Lo step consecutivo è quello della divisione delle proteine in domini, che
verranno poi analizzati singolarmente. L’assegnamento della classe è
automatico perché utilizza una procedura che esamina la composizione della
struttura secondaria analizzando il valore degli angoli Φ e ψ e osservando
quanti valori delle coppie sono relativi a struttura α o β. Viene quindi eseguita
una comparazione delle strutture per definire i livelli H e T. La comparazione
viene effettuata in maniera automatica utilizzando il programma SSAP.

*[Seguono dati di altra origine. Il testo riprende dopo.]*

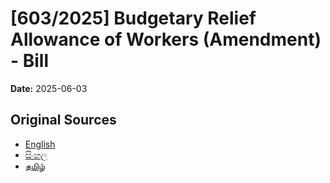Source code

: # [603/2025] Budgetary Relief Allowance of Workers (Amendment) - Bill

**Date:** 2025-06-03

## Original Sources

- [English](https://documents.gov.lk/view/bills/2025/6/603-2025_E.pdf)
- [සිංහල](https://documents.gov.lk/view/bills/2025/6/603-2025_S.pdf)
- [தமிழ்](https://documents.gov.lk/view/bills/2025/6/603-2025_T.pdf)
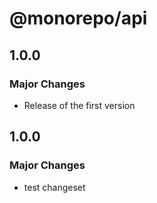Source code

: # @monorepo/api

## 1.0.0

### Major Changes

- Release of the first version

## 1.0.0

### Major Changes

- test changeset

Quest’ultimo compara distanze tra residui di una struttura tridimensionale in
maniera sequenziale. Il parametro utilizzato per la classificazione è il numero
S che è proporzionale all’inverso della sommatoria di queste differenze. Tanto
più piccola è questa differenza tanto più saranno simili le strutture e tanto più
S sarà grande. Se S è uguale a 100 le strutture sono completamente identiche,
riducendosi S la differenza aumenterà. La soglia è S=70 per il livello T, e di
S= 80 per il livello H. Quindi tra 70 e 80 la proteina viene classificata nel
livello T, mentre da 80 in su viene classificata nel livello H.
Il livello relativo all’architettura di appartenenza viene definito manualmente.
E’ infatti abbastanza difficoltoso definire tal livello in maniera anambigua e
deterministica, soprattutto in maniera automatica. Architetture che non sono
facilmente descritte in una prima analisi vengono raggruppate in
un’architettura apposita definita semplicemente ‘architettura complessa’.
Infine, viene assegnato un numero CATH. Le proteine possono essere
recuperate nella banca dati utilizzando:
-
il codice PDB
il codice CATH parole chiave che definiscono le proprietà di questa
proteina
La funzione non è presa in considerazione in questa banca dati.